Beneath this task are records; count the lines among them that contain the word "emph" and answer with the number only.

◇ ◇ ◇ ◇ ◇

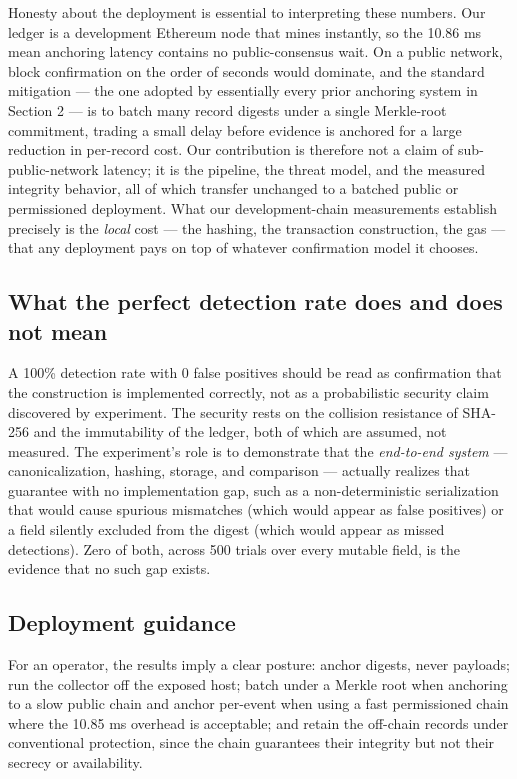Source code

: \documentclass[conference]{IEEEtran}
\begin{document}
Honesty about the deployment is essential to interpreting these numbers. Our ledger is a development Ethereum node that mines instantly, so the 10.86 ms mean anchoring latency contains no public-consensus wait. On a public network, block confirmation on the order of seconds would dominate, and the standard mitigation --- the one adopted by essentially every prior anchoring system in Section 2 --- is to batch many record digests under a single Merkle-root commitment, trading a small delay before evidence is anchored for a large reduction in per-record cost. Our contribution is therefore not a claim of sub-public-network latency; it is the pipeline, the threat model, and the measured integrity behavior, all of which transfer unchanged to a batched public or permissioned deployment. What our development-chain measurements establish precisely is the \emph{local} cost --- the hashing, the transaction construction, the gas --- that any deployment pays on top of whatever confirmation model it chooses.

\subsection{What the perfect detection rate does and does not mean}

A 100\% detection rate with 0 false positives should be read as confirmation that the construction is implemented correctly, not as a probabilistic security claim discovered by experiment. The security rests on the collision resistance of SHA-256 and the immutability of the ledger, both of which are assumed, not measured. The experiment's role is to demonstrate that the \emph{end-to-end system} --- canonicalization, hashing, storage, and comparison --- actually realizes that guarantee with no implementation gap, such as a non-deterministic serialization that would cause spurious mismatches (which would appear as false positives) or a field silently excluded from the digest (which would appear as missed detections). Zero of both, across 500 trials over every mutable field, is the evidence that no such gap exists.

\subsection{Deployment guidance}

For an operator, the results imply a clear posture: anchor digests, never payloads; run the collector off the exposed host; batch under a Merkle root when anchoring to a slow public chain and anchor per-event when using a fast permissioned chain where the 10.85 ms overhead is acceptable; and retain the off-chain records under conventional protection, since the chain guarantees their integrity but not their secrecy or availability.
\end{document}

◇ ◇ ◇ ◇ ◇

Solution for this task: 2